Summary: How the standard “weight per arc, bias per neuron” convention from the multilayer-perceptron generalises (or doesn’t) to CNNs, RNNs, and Transformers.

TODO:

This is a stub page. CNN, RNN, and Transformer pages don’t exist yet — once they do, this comparison should be linked from each.

What’s universal across all architectures

  • Weights live on connections, biases live on neurons — true for nearly all standard architectures (MLP, CNN, RNN, Transformer). The bias being a property of the destination neuron (not the arc) is a near-universal convention.
  • Input neurons are pass-through — true everywhere. Input neurons hold raw data, no activation, no parameters.
  • Output layer activation depends on the task — true everywhere.

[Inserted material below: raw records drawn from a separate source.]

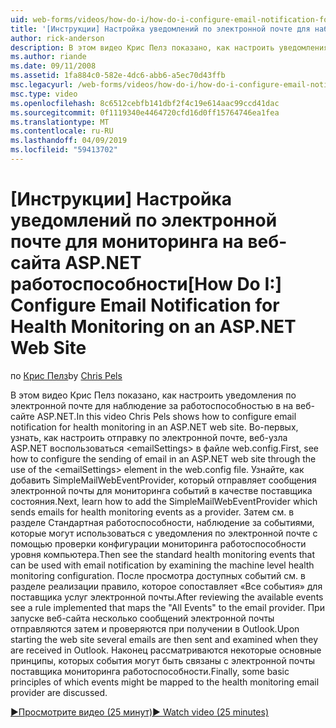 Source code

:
 ```yaml
---
uid: web-forms/videos/how-do-i/how-do-i-configure-email-notification-for-health-monitoring-on-an-aspnet-web-site
title: '[Инструкции] Настройка уведомлений по электронной почте для наблюдения за работоспособностью веб-узла ASP.NET | Документация Майкрософт'
author: rick-anderson
description: В этом видео Крис Пелз показано, как настроить уведомления по электронной почте для наблюдение за работоспособностью в на веб-сайте ASP.NET. Во-первых см. в разделе Настройка отправки e...
ms.author: riande
ms.date: 09/11/2008
ms.assetid: 1fa884c0-582e-4dc6-abb6-a5ec70d43ffb
msc.legacyurl: /web-forms/videos/how-do-i/how-do-i-configure-email-notification-for-health-monitoring-on-an-aspnet-web-site
msc.type: video
ms.openlocfilehash: 8c6512cebfb141dbf2f4c19e614aac99ccd41dac
ms.sourcegitcommit: 0f1119340e4464720cfd16d0ff15764746ea1fea
ms.translationtype: MT
ms.contentlocale: ru-RU
ms.lasthandoff: 04/09/2019
ms.locfileid: "59413702"
---
```

# <a name="how-do-i-configure-email-notification-for-health-monitoring-on-an-aspnet-web-site"></a><span data-ttu-id="82e15-104">[Инструкции] Настройка уведомлений по электронной почте для мониторинга на веб-сайта ASP.NET работоспособности</span><span class="sxs-lookup"><span data-stu-id="82e15-104">[How Do I:] Configure Email Notification for Health Monitoring on an ASP.NET Web Site</span></span>

<span data-ttu-id="82e15-105">по [Крис Пелз](https://twitter.com/chrispels)</span><span class="sxs-lookup"><span data-stu-id="82e15-105">by [Chris Pels](https://twitter.com/chrispels)</span></span>

<span data-ttu-id="82e15-106">В этом видео Крис Пелз показано, как настроить уведомления по электронной почте для наблюдение за работоспособностью в на веб-сайте ASP.NET.</span><span class="sxs-lookup"><span data-stu-id="82e15-106">In this video Chris Pels shows how to configure email notification for health monitoring in an ASP.NET web site.</span></span> <span data-ttu-id="82e15-107">Во-первых, узнать, как настроить отправку по электронной почте, веб-узла ASP.NET воспользоваться &lt;emailSettings&gt; в файле web.config.</span><span class="sxs-lookup"><span data-stu-id="82e15-107">First, see how to configure the sending of email in an ASP.NET web site through the use of the &lt;emailSettings&gt; element in the web.config file.</span></span> <span data-ttu-id="82e15-108">Узнайте, как добавить SimpleMailWebEventProvider, который отправляет сообщения электронной почты для мониторинга событий в качестве поставщика состояния.</span><span class="sxs-lookup"><span data-stu-id="82e15-108">Next, learn how to add the SimpleMailWebEventProvider which sends emails for health monitoring events as a provider.</span></span> <span data-ttu-id="82e15-109">Затем см. в разделе Стандартная работоспособности, наблюдение за событиями, которые могут использоваться с уведомления по электронной почте с помощью проверки конфигурации мониторинга работоспособности уровня компьютера.</span><span class="sxs-lookup"><span data-stu-id="82e15-109">Then see the standard health monitoring events that can be used with email notification by examining the machine level health monitoring configuration.</span></span> <span data-ttu-id="82e15-110">После просмотра доступных событий см. в разделе реализации правило, которое сопоставляет «Все события» для поставщика услуг электронной почты.</span><span class="sxs-lookup"><span data-stu-id="82e15-110">After reviewing the available events see a rule implemented that maps the "All Events" to the email provider.</span></span> <span data-ttu-id="82e15-111">При запуске веб-сайта несколько сообщений электронной почты отправляются затем и проверяются при получении в Outlook.</span><span class="sxs-lookup"><span data-stu-id="82e15-111">Upon starting the web site several emails are then sent and examined when they are received in Outlook.</span></span> <span data-ttu-id="82e15-112">Наконец рассматриваются некоторые основные принципы, которых события могут быть связаны с электронной почты поставщика мониторинга работоспособности.</span><span class="sxs-lookup"><span data-stu-id="82e15-112">Finally, some basic principles of which events might be mapped to the health monitoring email provider are discussed.</span></span>

[<span data-ttu-id="82e15-113">&#9654;Просмотрите видео (25 минут)</span><span class="sxs-lookup"><span data-stu-id="82e15-113">&#9654; Watch video (25 minutes)</span></span>](https://channel9.msdn.com/Blogs/ASP-NET-Site-Videos/how-do-i-configure-email-notification-for-health-monitoring-on-an-aspnet-web-site)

Sigmoid/softmax for classification, linear for regression, etc.

Where it varies

CNNs (convolutional networks)

  • Weights are shared across spatial positions. A convolutional filter is a small set of weights (e.g. 3×3) that gets reused at every position in the input. So instead of one weight per arc, you have one weight per position in the filter, replicated across many “arcs.”
  • Biases still belong to neurons, but in CNNs there’s typically one bias per filter (shared across all spatial positions where that filter is applied), not one per output neuron. This is part of the same weight-sharing principle.

RNNs (recurrent networks)

  • Same weight-and-bias structure as MLPs, but weights are reused across time steps. The same weight matrix processes the input at every step in a sequence.
  • Biases still belong to neurons, one per neuron in each layer.

Transformers

  • Mostly follow the MLP convention (weights on connections, biases on neurons) within each linear/feed-forward sublayer.
  • Some Transformer variants drop biases entirely in certain projections (e.g. LLaMA omits biases in attention and feed-forward layers). Empirically, removing biases barely affects performance and saves a small number of parameters. So “every neuron has a bias” is a default, not a law.
  • LayerNorm and other normalisation layers have their own learnable parameters (scale and shift) that act bias-like but follow different rules.

Batch normalisation

  • When BatchNorm is used, the bias of the preceding layer becomes redundant (BatchNorm has its own shift parameter), so practitioners often disable biases on layers immediately before BatchNorm.

Summary table

ArchitectureWeightsBiasesNotes
multilayer-perceptronOne per arcOne per neuronThe baseline convention
CNNShared across spatial positions (one set per filter)One per filter (shared spatially)Weight-sharing reduces parameters
RNNShared across time stepsOne per neuronSame matrix reused per step
TransformerOne per arc (in linear sublayers)One per neuron, or omitted (e.g. LLaMA)Biases are often dropped
With BatchNormStandardOften disabled on the preceding layerBatchNorm absorbs the shift

Takeaway

The “weights on arcs, one bias per neuron, nonlinearity in hidden layers” model is the right starting point and holds for MLPs exactly. For other architectures:

  • Weights can be shared (CNN, RNN) or have extra structure (attention), but they still live on connections.
  • Biases are usually one-per-neuron, but can be shared (CNN filters), omitted (some Transformers), or absorbed into a normalisation layer.
  • Activations in hidden layers are nearly always nonlinear; the choice of function varies (ReLU, GELU, SwiGLU, etc.).

The variations are optimisations and architectural tricks layered on top of the basic neural-network abstraction, not fundamental departures from it.

Sources

  • General ML knowledge; to be backed by architecture-specific sources as the corresponding wiki pages are added.